ECLI:NL:CRVB:2007:BA7324
Centrale Raad van Beroep
- Hoger beroep
- Rechtspraak.nl
Onbevoegdheid van de Centrale Raad van Beroep in hoger beroep tegen de Sociale Verzekeringsbank
In deze zaak heeft de Centrale Raad van Beroep op 23 mei 2007 uitspraak gedaan in hoger beroep tegen een beslissing van de rechtbank Amsterdam van 21 oktober 2005. De rechtbank had het beroep van betrokkene tegen het niet tijdig nemen van een besluit door de Sociale Verzekeringsbank (Svb) niet-ontvankelijk verklaard, omdat het bezwaarschrift prematuur was ingediend. Betrokkene had op 16 november 2005 een brief gestuurd naar de rechtbank, waarin hij beroep instelde tegen het niet tijdig beslissen op zijn bezwaar van 10 maart 2004. Deze brief werd ten onrechte door de rechtbank doorgestuurd naar de Centrale Raad als hoger-beroepschrift.

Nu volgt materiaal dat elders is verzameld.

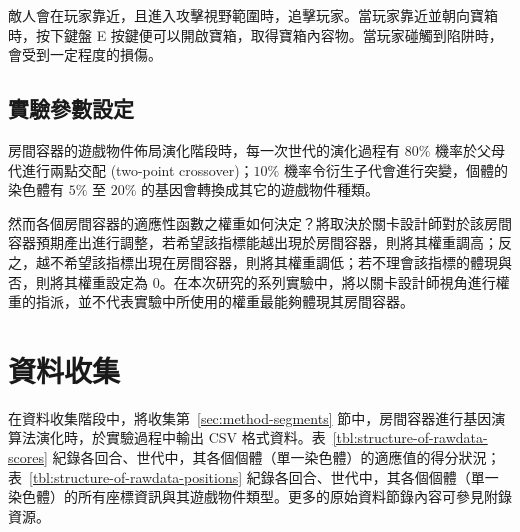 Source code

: 敵人會在玩家靠近，且進入攻擊視野範圍時，追擊玩家。當玩家靠近並朝向寶箱時，按下鍵盤 E 按鍵便可以開啟寶箱，取得寶箱內容物。當玩家碰觸到陷阱時，會受到一定程度的損傷。







\subsection{實驗參數設定}
\label{ssec:experiment-parameters}


房間容器的遊戲物件佈局演化階段時，每一次世代的演化過程有 $80\%$ 機率於父母代進行兩點交配 (two-point crossover)；$10\%$ 機率令衍生子代會進行突變，個體的染色體有 $5\%$ 至 $20\%$ 的基因會轉換成其它的遊戲物件種類。

然而各個房間容器的適應性函數之權重如何決定？將取決於關卡設計師對於該房間容器預期產出進行調整，若希望該指標能越出現於房間容器，則將其權重調高；反之，越不希望該指標出現在房間容器，則將其權重調低；若不理會該指標的體現與否，則將其權重設定為 $0$。在本次研究的系列實驗中，將以關卡設計師視角進行權重的指派，並不代表實驗中所使用的權重最能夠體現其房間容器。

\section{資料收集}
\label{sec:experiment-datacollection}

在資料收集階段中，將收集第~\ref{sec:method-segments} 節中，房間容器進行基因演算法演化時，於實驗過程中輸出 CSV 格式資料。表~\ref{tbl:structure-of-rawdata-scores} 紀錄各回合、世代中，其各個個體（單一染色體）的適應值的得分狀況；表~\ref{tbl:structure-of-rawdata-positions} 紀錄各回合、世代中，其各個個體（單一染色體）的所有座標資訊與其遊戲物件類型。更多的原始資料節錄內容可參見附錄資源。

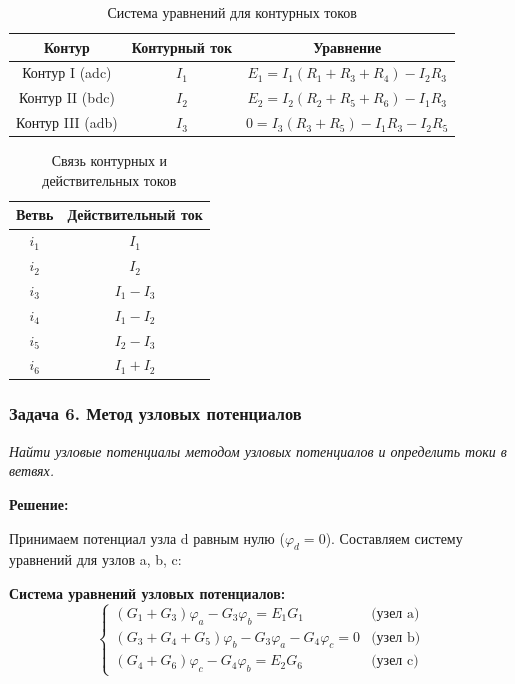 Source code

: \begin{table}[H]
\centering
\begin{tabular}{|c|c|c|}
\hline
\textbf{Контур} & \textbf{Контурный ток} & \textbf{Уравнение} \\
\hline
Контур I (adc) & $I_1$ & $E_1 = I_1  (R_1+R_3+R_4) - I_2R_3$ \\
\hline
Контур II (bdc) & $I_2$ & $E_2 = I_2  (R_2+R_5+R_6) - I_1R_3$ \\
\hline
Контур III (adb) & $I_3$ & $0 = I_3  (R_3+R_5) - I_1R_3 - I_2R_5$ \\
\hline
\end{tabular}
\caption{Система уравнений для контурных токов}
\label{tab:loop_current_equations}
\end{table}

\begin{table}[H]
\centering
\begin{tabular}{|c|c|}
\hline
\textbf{Ветвь} & \textbf{Действительный ток} \\
\hline
$i_1$ & $I_1$ \\
\hline
$i_2$ & $I_2$ \\
\hline
$i_3$ & $I_1 - I_3$ \\
\hline
$i_4$ & $I_1 - I_2$ \\
\hline
$i_5$ & $I_2 - I_3$ \\
\hline
$i_6$ & $I_1 + I_2$ \\
\hline
\end{tabular}
\caption{Связь контурных и действительных токов}
\label{tab:loop_to_branch_currents}
\end{table}

\subsubsection{Задача 6. Метод узловых потенциалов}
\textit{Найти узловые потенциалы методом узловых потенциалов и определить токи в ветвях.}

\textbf{Решение:}

Принимаем потенциал узла d равным нулю ($\varphi_d = 0$). Составляем систему уравнений для узлов a, b, c:

\textbf{Система уравнений узловых потенциалов:}
$$\begin{cases}
(G_1 + G_3)\varphi_a - G_3\varphi_b = E_1 G_1 & \text{(узел a)} \\
(G_3 + G_4 + G_5)\varphi_b - G_3\varphi_a - G_4\varphi_c = 0 & \text{(узел b)} \\
(G_4 + G_6)\varphi_c - G_4\varphi_b = E_2 G_6 & \text{(узел c)}
\end{cases}$$

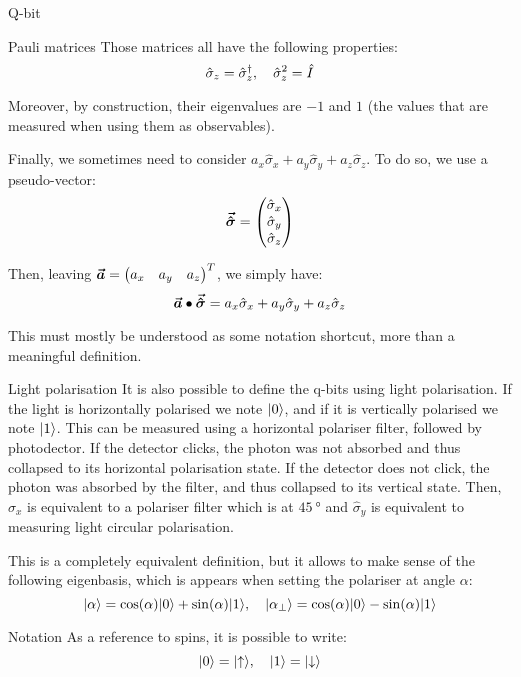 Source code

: \documentclass[a4paper]{article}
\begin{document}
\begin{parag}{Q-bit}
\begin{subparag}{Pauli matrices}
        Those matrices all have the following properties:
        \[\hat{\sigma}_z = \hat{\sigma}_z^{\dagger}, \quad \hat{\sigma}_z^2 = \hat{I}\]

        Moreover, by construction, their eigenvalues are $-1$ and $1$ (the values that are measured when using them as observables).

        Finally, we sometimes need to consider $a_x \hat{\sigma}_x + a_y \hat{\sigma}_y + a_z \hat{\sigma}_z$. To do so, we use a pseudo-vector: 
        \[\bm{\protect\vec{\hat{\sigma}}} = \begin{pmatrix} \hat{\sigma}_x \\ \hat{\sigma}_y \\ \hat{\sigma}_z \end{pmatrix} \]
        
        Then, leaving $\bm{\protect\vec{a}} = \begin{pmatrix} a_x & a_y & a_z \end{pmatrix} ^T$, we simply have: 
        \[\bm{\protect\vec{a}} \bullet \bm{\protect\vec{\hat{\sigma}}} = a_x \hat{\sigma}_x + a_y \hat{\sigma}_y + a_z \hat{\sigma}_z\]
        
        This must mostly be understood as some notation shortcut, more than a meaningful definition.
    \end{subparag}

    \begin{subparag}{Light polarisation}
        It is also possible to define the q-bits using light polarisation. If the light is horizontally polarised we note $\ket{0}$, and if it is vertically polarised we note $\ket{1}$. This can be measured using a horizontal polariser filter, followed by photodector. If the detector clicks, the photon was not absorbed and thus collapsed to its horizontal polarisation state. If the detector does not click, the photon was absorbed by the filter, and thus collapsed to its vertical state. Then, $\hat{\sigma}_x$ is equivalent to a polariser filter which is at $\SI{45}{\degree}$ and $\hat{\sigma}_y$ is equivalent to measuring light circular polarisation.

        This is a completely equivalent definition, but it allows to make sense of the following eigenbasis, which is appears when setting the polariser at angle $\alpha$:
        \[\ket{\alpha} = \cos\left(\alpha\right) \ket{0} + \sin\left(\alpha\right)\ket{1}, \mathspace \ket{\alpha_{\perp}} = \cos\left(\alpha\right) \ket{0} - \sin\left(\alpha\right) \ket{1}\]
    \end{subparag}

    \begin{subparag}{Notation}
        As a reference to spins, it is possible to write: 
        \[\ket{0} = \ket{\uparrow}, \mathspace \ket{1} = \ket{\downarrow}\]
    \end{subparag}
\end{parag}
\end{document}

De Centrale Raad heeft vastgesteld dat de brief van betrokkene geen hoger beroep inhoudt, maar een verzoek om een passende vergoeding of smartengeld. De Raad heeft de Svb in de gelegenheid gesteld om een schikkingsvoorstel te doen, maar betrokkene heeft dit voorstel verworpen. De Raad heeft vervolgens besloten dat de nadere zitting achterwege blijft en het onderzoek is gesloten.
De Raad heeft geconcludeerd dat de rechtbank zich ervan bewust was dat de uitkomst voor betrokkene onbevredigend was, maar dat dit niet leidde tot gegrondverklaring van het beroep. De Raad heeft zich onbevoegd verklaard en bepaald dat de griffier van de Raad het door betrokkene betaalde griffierecht dient terug te betalen. De uitspraak is gedaan door T.G.M. Simons, in tegenwoordigheid van griffier R.L. Rijnen.